RIVER NORTH — Dog poop remains a big problem in River North, Ald. Brandon Reilly said, and some residents have gotten downright nasty when told to clean up after their pooches.
At a meeting this week in which the 42nd Ward alderman announced plans to revamp the dog-friendly area at Ward Park, 630 N. Erie St., the conversation again turned to the problem of dog waste in the neighborhood — and those who don't pick up after their furry friends.
Reilly — whose website features a picture of his pooch "Buster" and calls Chicago "the dog friendliest city in the U.S. (especially in the 42nd Ward)" — agreed that dog poop had gotten out of hand in parts of his ward.
The alderman recounted a recent incident in which an area resident smeared poop on the shirt of Reilly's chief of staff when she asked the woman to pick up after her dog.
"The dog took a big poop, and this woman was prepared to keep walking," Reilly told the meeting. "And my chief of staff said, 'Excuse me, miss, you've gotta pick that up.' And the woman, I swear to God, walked over, with her bare hands, picked up the poop and smeared it all over my chief of staff's jacket."
He added: "We've got some real turkeys for neighbors who don't know how to treat people. I'd love to blame it all on folks from outside the neighborhood, but we've got turkeys here, too."
Erdem Tuncsiper, former spokesman for the River North Dog Owner's Association, said the entrance to Ward Park that is close to a couple of residential buildings is particularly poopy.
"That's where everybody goes now," he said. "So the area where we have the dead tree over there, it's the first, closest thing. People just walk out, [let their dogs] go to the bathroom. So what you notice in the area of the main part of Montgomery Ward Park is that people just walk in there, let their dogs go. Nobody walks farther than the closest park, ever."
Residents suggested putting out signs to warn dog owners of fines for not cleaning up and keeping dogs on leashes, and Reilly noted that police could warn people about the issue, although "I'm not eager to have police aggressively targeting dog owners."
And he promised to put out more dispensers of free poop bags near parks.
"I'm gonna deliver on that, you can count on that," Reilly said.
Reilly said he hopes the situation at Ward Park doesn't become as bad as what's happened at Fulton River Park at 600 W. Kinzie St., where the poop led to the cancellation of some movie screenings.

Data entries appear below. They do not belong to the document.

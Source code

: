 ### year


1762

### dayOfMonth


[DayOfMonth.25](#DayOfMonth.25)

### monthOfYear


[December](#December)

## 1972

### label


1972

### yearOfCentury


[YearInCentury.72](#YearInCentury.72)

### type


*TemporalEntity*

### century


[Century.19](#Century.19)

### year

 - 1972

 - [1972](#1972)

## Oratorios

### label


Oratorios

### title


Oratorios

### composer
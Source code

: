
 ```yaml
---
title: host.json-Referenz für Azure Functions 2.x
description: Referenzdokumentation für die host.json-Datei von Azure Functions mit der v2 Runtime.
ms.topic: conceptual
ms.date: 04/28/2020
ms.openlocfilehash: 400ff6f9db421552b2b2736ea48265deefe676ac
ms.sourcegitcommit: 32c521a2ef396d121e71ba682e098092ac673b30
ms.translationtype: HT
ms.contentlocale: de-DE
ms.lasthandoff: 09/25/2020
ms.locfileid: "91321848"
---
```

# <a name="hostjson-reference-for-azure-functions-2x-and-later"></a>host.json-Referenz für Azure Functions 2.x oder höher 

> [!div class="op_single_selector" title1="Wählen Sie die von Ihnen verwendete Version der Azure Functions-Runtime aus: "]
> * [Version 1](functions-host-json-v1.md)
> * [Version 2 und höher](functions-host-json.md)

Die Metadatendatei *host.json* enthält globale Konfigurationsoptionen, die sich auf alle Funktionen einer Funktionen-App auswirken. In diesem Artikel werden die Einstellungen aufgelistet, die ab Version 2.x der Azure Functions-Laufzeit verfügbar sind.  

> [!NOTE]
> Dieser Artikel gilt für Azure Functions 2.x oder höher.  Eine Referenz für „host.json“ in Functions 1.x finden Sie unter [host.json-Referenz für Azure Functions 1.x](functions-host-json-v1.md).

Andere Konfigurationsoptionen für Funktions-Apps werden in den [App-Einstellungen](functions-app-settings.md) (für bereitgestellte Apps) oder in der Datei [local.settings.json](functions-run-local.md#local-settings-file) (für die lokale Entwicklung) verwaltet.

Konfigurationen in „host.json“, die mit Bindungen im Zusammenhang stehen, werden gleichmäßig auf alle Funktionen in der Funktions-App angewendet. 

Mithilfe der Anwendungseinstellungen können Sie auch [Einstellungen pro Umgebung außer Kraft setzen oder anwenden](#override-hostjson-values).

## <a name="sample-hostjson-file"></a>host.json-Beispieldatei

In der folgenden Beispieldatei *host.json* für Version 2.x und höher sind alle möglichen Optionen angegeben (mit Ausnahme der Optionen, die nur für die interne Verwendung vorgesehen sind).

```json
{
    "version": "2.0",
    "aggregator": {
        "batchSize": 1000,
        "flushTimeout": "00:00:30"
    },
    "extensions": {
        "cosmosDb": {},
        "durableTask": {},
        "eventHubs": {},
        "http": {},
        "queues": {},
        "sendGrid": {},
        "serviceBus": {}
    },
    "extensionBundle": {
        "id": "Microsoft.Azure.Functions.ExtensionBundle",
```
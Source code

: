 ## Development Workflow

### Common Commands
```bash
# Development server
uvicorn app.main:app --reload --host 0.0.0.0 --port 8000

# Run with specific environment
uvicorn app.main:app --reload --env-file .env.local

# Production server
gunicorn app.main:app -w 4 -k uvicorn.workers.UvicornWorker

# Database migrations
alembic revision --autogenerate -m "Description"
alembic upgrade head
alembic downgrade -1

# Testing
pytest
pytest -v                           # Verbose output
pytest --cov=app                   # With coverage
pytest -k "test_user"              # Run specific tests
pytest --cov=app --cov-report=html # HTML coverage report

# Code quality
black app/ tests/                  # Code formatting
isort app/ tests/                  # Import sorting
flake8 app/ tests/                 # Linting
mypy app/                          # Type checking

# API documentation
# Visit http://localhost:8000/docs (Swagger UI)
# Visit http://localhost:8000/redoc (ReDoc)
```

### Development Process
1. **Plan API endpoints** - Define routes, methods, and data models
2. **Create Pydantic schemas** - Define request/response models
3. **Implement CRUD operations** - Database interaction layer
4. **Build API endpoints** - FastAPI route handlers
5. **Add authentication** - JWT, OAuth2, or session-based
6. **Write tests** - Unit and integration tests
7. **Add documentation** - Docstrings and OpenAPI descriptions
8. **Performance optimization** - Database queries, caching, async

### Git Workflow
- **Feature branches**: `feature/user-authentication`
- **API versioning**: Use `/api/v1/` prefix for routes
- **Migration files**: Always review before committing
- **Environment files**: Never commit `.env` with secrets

"I mean literally, it's ruined," he said of that park. "It's rendered that park virtually useless. And that's another neighborhood just like this one, lots of young families, lots of kids. They try to do movies in the park, and it's a minefield."
The dog waste issue came up at a meeting to discuss improvements to the dog-friendly area in the northwest corner of Ward Park. Reilly said it will be revamped this spring, with new trees and more paw-friendly surfaces, making it the second-largest dog park in the city behind Montrose Beach.
If construction starts by next April as planned, the park could open as early as May, said Bob Foster, a Chicago Park District spokesman.
Reilly has been working with the River North Residents' Association and the dog owners' association for six years to find a way to fund renovations. Early on, residents were expected to raise funds independently for the project.
This year, Reilly secured TIF money to cover the cost of upgrading the park, which takes the burden off residents, but forces the construction timeline to be significantly expedited.
"I have to get the funding voted and approved next month, and then we've got to spend it before the end of the year," Reilly said. "So for these guys to get the bidding process, get all this stuff going, and deliver something to us in the spring, we're kind of on a tight timeline."
Amid questions from residents about using different materials, widening the park's boundaries and creating a separate area for smaller dogs, Reilly emphasized that tight budget constraints were the trade-off for getting work done quickly.
Reilly said they will not be able to create separate areas for small and large dogs at the park, which was requested by some residents. Reilly — who said he understands the need because he owns two Yorkshire terriers — said dividing the Ward Park dog-friendly area would be "like having a one-bedroom apartment and deciding to turn it into a two-bedroom. Suddenly you've got two walk-in closets and no bedroom."
As an alternative, Reilly said he would work with the Chicago Department of Transportation to develop a fenced-in area exclusively for small dogs at the nearby Ohio Street dog park.
For that project, Reilly offered to use his "menu money" allocated to each ward from the city's Capital Improvement Program.
The Ward Park dog-friendly area renovations include replacing the asphalt with a protective tan covering that's gentler on dogs' paws and stays cooler, a water fountain with a dog's-height bowl and a nozzle for hoses and new trees.
Once the improvements are made, Reilly hopes dog owners will use it — and not continue to use other parts of the park.
"If we're gonna deliver this new infrastructure which we can improve over time, let's really browbeat our dog owner friends: Stay out of the people park," he said.